The terms of the restricted stock are as set forth in the relevant portions of the Company's form of Restricted Stock Agreement (the "Award Agreement"). Of the total shares awarded, 2,127 are time-based restricted stock that will cliff vest three years from the date of grant and 3,191 are performance-based restricted stock that will vest three years from the date of grant with amounts earned, if any, based on the Company's achievement of earnings per share and return on equity performance targets for the prospective three-year performance period. The ultimate number of performance-based shares earned will range from 0% to 150% of the target award based on the Company's achievement of these performance goals, with no performance-based awards being earned if threshold performance targets are not met. Vesting is accelerated, in certain circumstances, upon termination of employment in the event of death, disability or following a change of control, subject to the terms set forth in the Award Agreement. Time-based restricted stock carries voting and dividend rights from the date of grant; holders of performance-based restricted stock are entitled to voting and dividend rights only upon satisfaction of applicable performance criteria and vesting of the shares. In both cases, the payment of any dividends is deferred until the shares to which such dividends are attributable vest. 


In the event that the Company materially restates its financial statements, the restricted stock shall be subject to rescission, revocation, adjustment, modification or otherwise in accordance with the Company's governing Clawback 


2


Policy, as it may be amended from time to time in compliance with the rules and regulations of the SEC and the Nasdaq Stock Market. 

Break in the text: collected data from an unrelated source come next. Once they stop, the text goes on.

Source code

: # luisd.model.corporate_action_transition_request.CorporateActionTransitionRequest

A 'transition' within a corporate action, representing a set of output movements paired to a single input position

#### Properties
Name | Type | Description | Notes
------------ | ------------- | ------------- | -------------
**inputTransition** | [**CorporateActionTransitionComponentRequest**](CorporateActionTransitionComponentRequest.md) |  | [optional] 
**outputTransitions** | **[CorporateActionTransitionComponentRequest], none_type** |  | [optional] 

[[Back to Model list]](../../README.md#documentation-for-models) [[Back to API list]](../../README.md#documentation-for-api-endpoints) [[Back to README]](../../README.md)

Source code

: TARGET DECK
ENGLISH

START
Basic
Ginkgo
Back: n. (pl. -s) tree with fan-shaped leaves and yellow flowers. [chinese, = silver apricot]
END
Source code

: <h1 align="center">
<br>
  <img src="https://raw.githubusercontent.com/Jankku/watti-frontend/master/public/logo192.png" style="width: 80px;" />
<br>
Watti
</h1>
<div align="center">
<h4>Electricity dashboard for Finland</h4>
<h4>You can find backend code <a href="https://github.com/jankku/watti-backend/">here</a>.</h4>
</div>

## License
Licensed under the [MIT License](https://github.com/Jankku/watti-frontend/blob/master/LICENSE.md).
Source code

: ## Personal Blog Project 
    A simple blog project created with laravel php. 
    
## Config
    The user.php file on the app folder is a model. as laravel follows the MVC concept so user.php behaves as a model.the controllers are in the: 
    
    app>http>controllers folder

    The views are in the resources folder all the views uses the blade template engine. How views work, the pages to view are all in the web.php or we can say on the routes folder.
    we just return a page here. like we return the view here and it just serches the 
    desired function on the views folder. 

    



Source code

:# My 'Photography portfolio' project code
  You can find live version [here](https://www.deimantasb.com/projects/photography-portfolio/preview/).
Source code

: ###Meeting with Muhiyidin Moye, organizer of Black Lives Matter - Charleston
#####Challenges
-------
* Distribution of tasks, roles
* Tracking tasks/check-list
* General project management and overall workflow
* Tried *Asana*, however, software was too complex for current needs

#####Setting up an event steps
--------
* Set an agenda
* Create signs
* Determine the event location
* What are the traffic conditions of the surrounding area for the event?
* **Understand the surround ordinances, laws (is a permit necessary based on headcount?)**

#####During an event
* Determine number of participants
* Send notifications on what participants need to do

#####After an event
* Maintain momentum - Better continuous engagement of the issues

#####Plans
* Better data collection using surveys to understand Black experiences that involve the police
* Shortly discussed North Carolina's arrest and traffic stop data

The summary of the terms of the restricted stock is qualified in its entirety by reference to the terms set forth in the form of the Award Agreement, a copy of which is filed as Exhibit 10.2 to this Current Report on Form 8-K and incorporated herein by reference. Further information about the Company's long-term incentive compensation program is discussed in the Company's most recent definitive proxy statement on Schedule 14A, filed with the SEC on March 8, 2023.